Classify anime characters with a fine-tuned model¶
(This notebook is based on mitmul/chainer-handson/animeface-character/classify_characters.ipynb in Japanese.)
In this notebook, we will learn to:
- Fine-tune an Illustration2Vec model on the “animeface-character” dataset.
- Classify 146 kinds of character faces with more than 90% accuracy using the fine-tuned models.
After reading the notebook, using Chainer you should be able to:
- Make a new dataset object.
- Divide a dataset into training / validation.
- Fine-tune a model on a new task by using a trained models.

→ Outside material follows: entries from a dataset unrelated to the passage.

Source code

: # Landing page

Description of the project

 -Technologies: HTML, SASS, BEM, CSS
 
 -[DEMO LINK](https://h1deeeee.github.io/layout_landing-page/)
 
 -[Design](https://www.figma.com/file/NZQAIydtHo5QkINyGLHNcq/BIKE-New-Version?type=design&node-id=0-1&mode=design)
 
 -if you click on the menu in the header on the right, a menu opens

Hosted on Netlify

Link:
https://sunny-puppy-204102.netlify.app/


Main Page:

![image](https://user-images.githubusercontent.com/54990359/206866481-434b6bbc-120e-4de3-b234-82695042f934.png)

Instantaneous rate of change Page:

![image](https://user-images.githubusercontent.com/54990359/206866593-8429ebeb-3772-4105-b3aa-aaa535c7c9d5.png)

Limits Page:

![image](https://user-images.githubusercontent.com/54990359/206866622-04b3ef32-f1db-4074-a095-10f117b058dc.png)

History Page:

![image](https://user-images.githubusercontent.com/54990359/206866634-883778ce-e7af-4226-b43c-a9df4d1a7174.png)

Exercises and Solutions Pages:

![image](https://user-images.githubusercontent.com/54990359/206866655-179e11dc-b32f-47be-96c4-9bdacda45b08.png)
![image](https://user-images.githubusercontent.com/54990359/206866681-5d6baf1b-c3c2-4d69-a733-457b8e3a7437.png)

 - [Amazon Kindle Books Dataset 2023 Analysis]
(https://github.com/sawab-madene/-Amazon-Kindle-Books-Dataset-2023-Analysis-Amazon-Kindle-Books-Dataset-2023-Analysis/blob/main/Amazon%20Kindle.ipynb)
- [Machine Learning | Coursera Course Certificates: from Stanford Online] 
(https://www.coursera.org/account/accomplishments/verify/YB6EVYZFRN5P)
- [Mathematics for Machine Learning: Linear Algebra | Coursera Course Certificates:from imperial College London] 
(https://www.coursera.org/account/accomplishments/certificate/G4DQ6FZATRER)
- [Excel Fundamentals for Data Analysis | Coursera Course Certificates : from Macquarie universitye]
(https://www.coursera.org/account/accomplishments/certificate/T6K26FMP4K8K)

- Bonus: How to write a dataset class from scratch.
Summary¶
We show a specific example of how to setup a dataset which is not already provided by Chainer and use it for training a network. The basic procedure is almost the same as the chapter that explains the CIFAR 10 dataset class (described in Chainer v 4: Beginner Tutorial, Japanese only for now).
Here, we will explain how to initialize models with weights of pre-trained models. The new model will be initialized with models whose domain is related to our current task. To fine-tune a network from Caffe’s .caffemodel
, the procedure is the same.
First, we execute the following cell and install “Chainer” and its GPU back end “CuPy”. If the “runtime type” of Colaboratory is GPU, you can run Chainer with GPU as a backend.
[1]:
!curl https://colab.chainer.org/install | sh -
Reading package lists... Done
Building dependency tree
Reading state information... Done
libcusparse8.0 is already the newest version (8.0.61-1).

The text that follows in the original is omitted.